Insurance Agency Valuations on the Rise
- July 25, 2014
It’s been a bumpy ride for some, but overall, agency valuations seem to be steadily improving as the economy improves.
According to the Allstate Agency Value Index, an index developed and maintained by PPCLOAN, tracks sales prices and multiples of over 2000 Allstate agency sales over the last 14 years, the typical valuation has increased over the past year.
PPCLOAN is a finance company that specializes in providing financing for the purchase of established Allstate Insurance agencies nationwide. Over the past year, the average price to new/renewal commissions ratio, according to the Index, was 2.5x a marked increase from 2.3x commissions in the 1st quarter of 2013.

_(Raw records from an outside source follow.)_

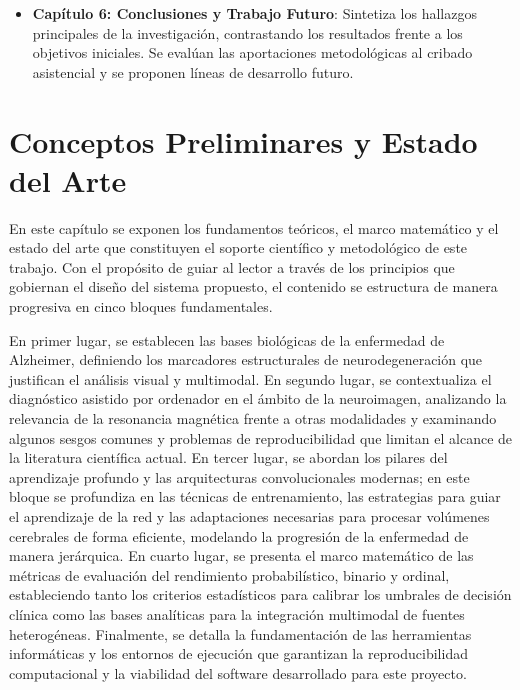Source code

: \documentclass[12pt, oneside, english, spanish]{book}
\begin{document}
\begin{itemize}
	\item \textbf{Capítulo 6: Conclusiones y Trabajo Futuro}: Sintetiza los hallazgos principales de la investigación, contrastando los resultados frente a los objetivos iniciales. Se evalúan las aportaciones metodológicas al cribado asistencial y se proponen líneas de desarrollo futuro.
\end{itemize}

\chapter{Conceptos Preliminares y Estado del Arte} \label{chap:fundamentos_teoricos}
 
En este capítulo se exponen los fundamentos teóricos, el marco matemático y el estado del arte que constituyen el soporte científico y metodológico de este trabajo. Con el propósito de guiar al lector a través de los principios que gobiernan el diseño del sistema propuesto, el contenido se estructura de manera progresiva en cinco bloques fundamentales.

En primer lugar, se establecen las bases biológicas de la enfermedad de Alzheimer, definiendo los marcadores estructurales de neurodegeneración que justifican el análisis visual y multimodal. En segundo lugar, se contextualiza el diagnóstico asistido por ordenador en el ámbito de la neuroimagen, analizando la relevancia de la resonancia magnética frente a otras modalidades y examinando algunos sesgos comunes y problemas de reproducibilidad que limitan el alcance de la literatura científica actual. En tercer lugar, se abordan los pilares del aprendizaje profundo y las arquitecturas convolucionales modernas; en este bloque se profundiza en las técnicas de entrenamiento, las estrategias para guiar el aprendizaje de la red y las adaptaciones necesarias para procesar volúmenes cerebrales de forma eficiente, modelando la progresión de la enfermedad de manera jerárquica. En cuarto lugar, se presenta el marco matemático de las métricas de evaluación del rendimiento probabilístico, binario y ordinal, estableciendo tanto los criterios estadísticos para calibrar los umbrales de decisión clínica como las bases analíticas para la integración multimodal de fuentes heterogéneas. Finalmente, se detalla la fundamentación de las herramientas informáticas y los entornos de ejecución que garantizan la reproducibilidad computacional y la viabilidad del software desarrollado para este proyecto.
\end{document}
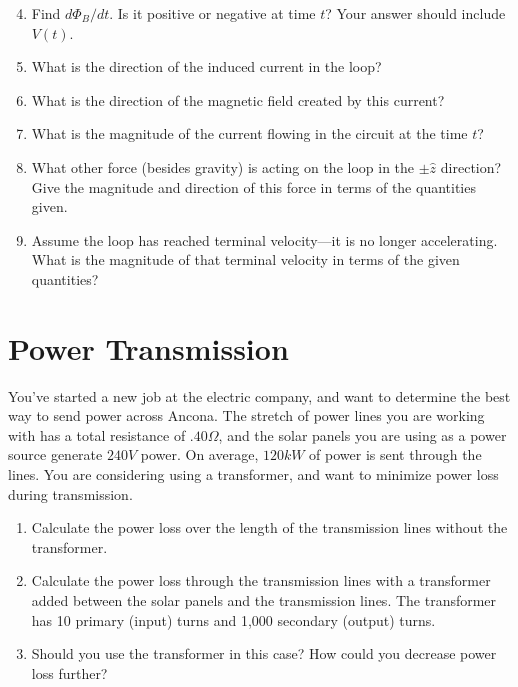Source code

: \documentclass[a4paper]{article}
\begin{document}
\begin{enumerate}[label=(\alph*), itemsep=9.8mm,topsep=9.8mm]
    \setcounter{enumi}{3}
    \item Find $d\Phi_B/dt$. Is it positive or negative at time $t$? Your answer should include $V(t)$.
    \item What is the direction of the induced current in the loop?
    \item What is the direction of the magnetic field created by this current? 
    \item What is the magnitude of the current flowing in the circuit at the time $t$?
    \item What other force (besides gravity) is acting on the loop in the $\pm \hat{z}$ direction? Give the magnitude and direction of this force in terms of the quantities given.
    \item Assume the loop has reached terminal velocity---it is no longer accelerating. What is the magnitude of that terminal velocity in terms of the given quantities?
 \end{enumerate}
 
\section{Power Transmission}
You've started a new job at the electric company, and want to determine the best way to send power across Ancona. The stretch of power lines you are working with has a total resistance of $.40 \Omega$, and the solar panels you are using as a power source generate $240V$ power. On average, $120 kW$ of power is sent through the lines. You are considering using a transformer, and want to minimize power loss during transmission. 

\begin{enumerate}[label=(\alph*), itemsep=9.8mm,after=\vspace{9.8mm}]
\item Calculate the power loss over the length of the transmission lines without the transformer.

\item Calculate the power loss through the transmission lines with a transformer added between the solar panels and the transmission lines. The transformer has 10 primary (input) turns and 1,000 secondary (output) turns.

\item Should you use the transformer in this case? How could you decrease power loss further?

\end{enumerate}
\end{document}
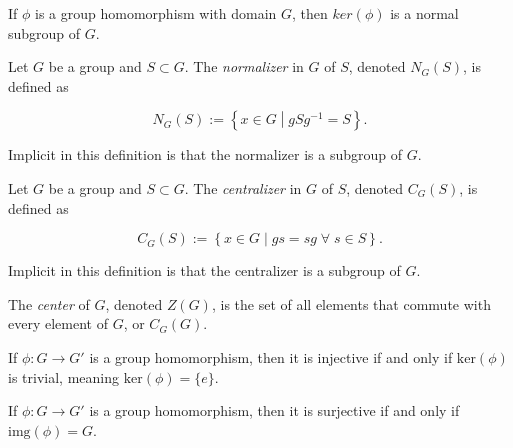 \begin{theorem}
    \label{theorem : Kernel_normal}
    \leanok
    If $\phi$ is a group homomorphism with domain $G$, then $ker(\phi)$ is a normal subgroup of $G$.
\end{theorem}

\begin{definition}
    \label{definition : Normalizer}
    \leanok
    Let $G$ be a group and $S \subset G$. The \textit{normalizer} in $G$ of $S$, denoted $N_G(S)$, is defined as

    $$N_G(S) := \left\{ x \in G \middle| gSg^{-1} = S \right\}.$$

    Implicit in this definition is that the normalizer is a subgroup of $G$.
\end{definition}

\begin{definition}
    \label{definition : Centralizer}
    \leanok
    Let $G$ be a group and $S \subset G$. The \textit{centralizer} in $G$ of $S$, denoted $C_G(S)$, is defined as

    $$C_G(S) := \left\{ x \in G \middle| gs = sg\;\forall\;s \in S\right\}.$$

    Implicit in this definition is that the centralizer is a subgroup of $G$.
\end{definition}

\begin{definition}
    \label{definition : Center}
    \leanok
    The \textit{center} of $G$, denoted $Z(G)$, is the set of all elements that commute with every element of $G$, or $C_G(G)$.
\end{definition}

\begin{theorem}
    \label{theorem : homomorphism_inj_iff_kernel_trivial}
    \leanok
    If $\phi : G \rightarrow G'$ is a group homomorphism, then it is injective if and only if $\text{ker}(\phi)$ is trivial, meaning $\text{ker}(\phi) = \{e\}$.
\end{theorem}

\begin{theorem}
    \label{theorem : homomorphism_surj_iff_image_complete}
    \leanok
    If $\phi : G \rightarrow G'$ is a group homomorphism, then it is surjective if and only if $\text{img}(\phi) = G$.
\end{theorem}
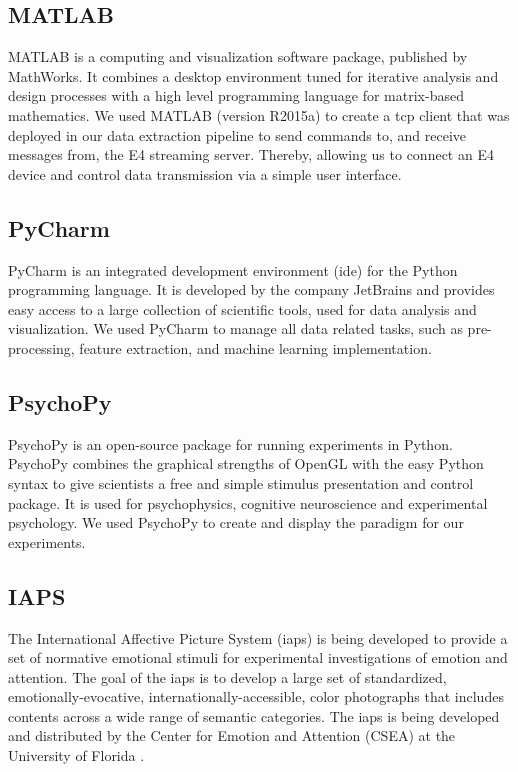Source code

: \subsection{MATLAB}
MATLAB is a computing and visualization software package, published by MathWorks. It combines a desktop environment tuned for iterative analysis and design processes with a high level programming language for matrix-based mathematics. We used MATLAB (version R2015a) to create a \gls{tcp} client that was deployed in our data extraction pipeline to send commands to, and receive messages from, the E4 streaming server. Thereby, allowing us to connect an E4 device and control data transmission via a simple user interface.
\subsection{PyCharm}
PyCharm is an integrated development environment (\gls{ide}) for the Python programming language. It is developed by the company JetBrains and provides easy access to a large collection of scientific tools, used for data analysis and visualization. We used PyCharm to manage all data related tasks, such as pre-processing, feature extraction, and machine learning implementation. 

\subsection{PsychoPy}
PsychoPy is an open-source package for running experiments in Python. PsychoPy combines the graphical strengths of OpenGL with the easy Python syntax to give scientists a free and simple stimulus presentation and control package. It is used for psychophysics, cognitive neuroscience and experimental psychology. We used PsychoPy to create and display the paradigm for our experiments. 

\subsection{IAPS}
The International Affective Picture System (\gls{iaps}) is being developed to provide a set of normative emotional stimuli for experimental investigations of emotion and attention. The goal of the \gls{iaps} is to develop a large set of standardized, emotionally-evocative, internationally-accessible, color photographs that includes contents across a wide range of semantic categories. The \gls{iaps} is being developed and distributed by the Center for Emotion and Attention (CSEA) at the University of Florida \cite{Lang2008}.
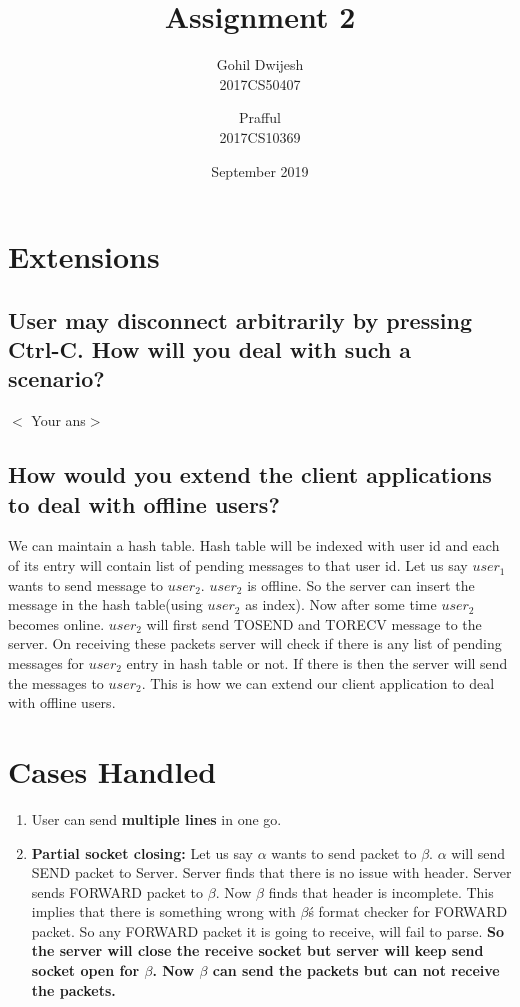 \documentclass{article}
\title{Assignment 2}
\author{Gohil Dwijesh \\ 2017CS50407
        \and Prafful \\ 2017CS10369}
\date{September 2019}
\begin{document}
\maketitle
\section{Extensions}
    \subsection{User may disconnect arbitrarily by pressing Ctrl-C. How will you deal with such a scenario?}
        $<$ Your ans$>$
    \subsection{How would you extend the client applications to deal with offline users?}
    We can maintain a hash table. Hash table will be indexed with user id and each of its entry will contain list of pending messages to that user id. Let us say $user_{1}$ wants to send message to $user_{2}$. $user_{2}$ is offline. So the server can insert the message in the hash table(using $user_{2}$ as index). Now after some time $user_{2}$ becomes online. $user_{2}$ will first send TOSEND and TORECV message to the server. On receiving these packets server will check if there is any list of pending messages for $user_{2}$ entry in hash table or not. If there is then the server will send the messages to $user_{2}$. This is how we can extend our client application to deal with offline users.
\section{Cases Handled}
\begin{enumerate}
    \item User can send \textbf{multiple lines} in one go.
    \item \textbf{Partial socket closing:} Let us say $\alpha$ wants to send packet to $\beta$. $\alpha$ will send SEND packet to Server. Server finds that there is no issue with header. Server sends FORWARD packet to $\beta$. Now $\beta$ finds that header is incomplete. This implies that there is something wrong with $\beta$\'s format checker for FORWARD packet. So any FORWARD packet it is going to receive, will fail to parse. \textbf{So the server will close the receive socket but server will keep send socket open for $\beta$. Now $\beta$ can send the packets but can not receive the packets.}
\end{enumerate}{}
\end{document}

The general improvement in value multiples for independent agencies is confirmed in recent observations by Michael Mensch, CBI, M&AMI and Managing Partner of Agency Brokerage Consultants, an East Coast-based M&A advisor that specializes in facilitating the sale of independent insurance agencies.
“Just in the last 6 months, we have seen multiples climb by 10-15% with an improvement on the guaranteed amount (i.e. non-performance based portion) of the transaction value,” Mensch recently observed in his 2014 Insurance Brokerage M&A Outlook blog post from last January.
What’s driving the increase? First, there appears to have been a significant increase in the number of bidders with money. SNL Financial, which tracks independent agencies, reports the total number of transactions in 2013 reached 291 – exceeding the 2008 peak of 284 as many moved to sell their agencies and retire rather than continue to try to sell into an extremely shaky economy. Even the 284 number is almost certainly underreported.
Mensch attributes some of the increase in 2013 sales to the capital gains tax increase that went into effect on January 1, 2014–capital gainstaxes were set to go up increase, so many of those who planned to sell worked to complete the transaction before the end of the year.
But that’s only part of the story: There has been a substantial increase in private equity interest in purchasing successful agencies, as well. PE deals increased from 29 in 2008 to 98 in 2012, according to Agency Brokerage Consultants’ numbers. The number of PE-backed groups continues to increase on a regular basis. “We’re receiving calls once or twice a month from new buying groups with millions of funds behind them”, states Mensch. “It is an indication of the large amount of pent up capital and the increased confidence in the P&C market”, he continued.
Additionally, Mensch reports that the number of competitive bidders in some of his deals has increased by between 35 and 50 percent in the last year.
Another factor impacting agency valuations are low interest rates and a high availability of money. Interest rates have held at historically low rates for a few years. This makes it much more attractive for buyers to borrow money to make deals happen, and they have had more options for where to borrow money over the last 1-2 years as many lenders are gaining confidence in the overall economy. Mensch added, “I think we’re in a bit of a bubble. Multiples will come down once the Fed can no longer hold back interest rates. This will impact both the PE buyers and those borrowing funds for acquisitions because the cost of capital will go up and alternative investment options will provide better returns than they do currently.”
The market phenomenon is not lost on Paul Clarke, President & Chief Executive Officer of PPCLOAN, who noted that from the 2007 valuation peak to the trough, Allstate agency valuations only exhibited a decline of 17 percent. ““Contrast that with the volatility of stocks and bonds and mutual funds,” Clarke challenges.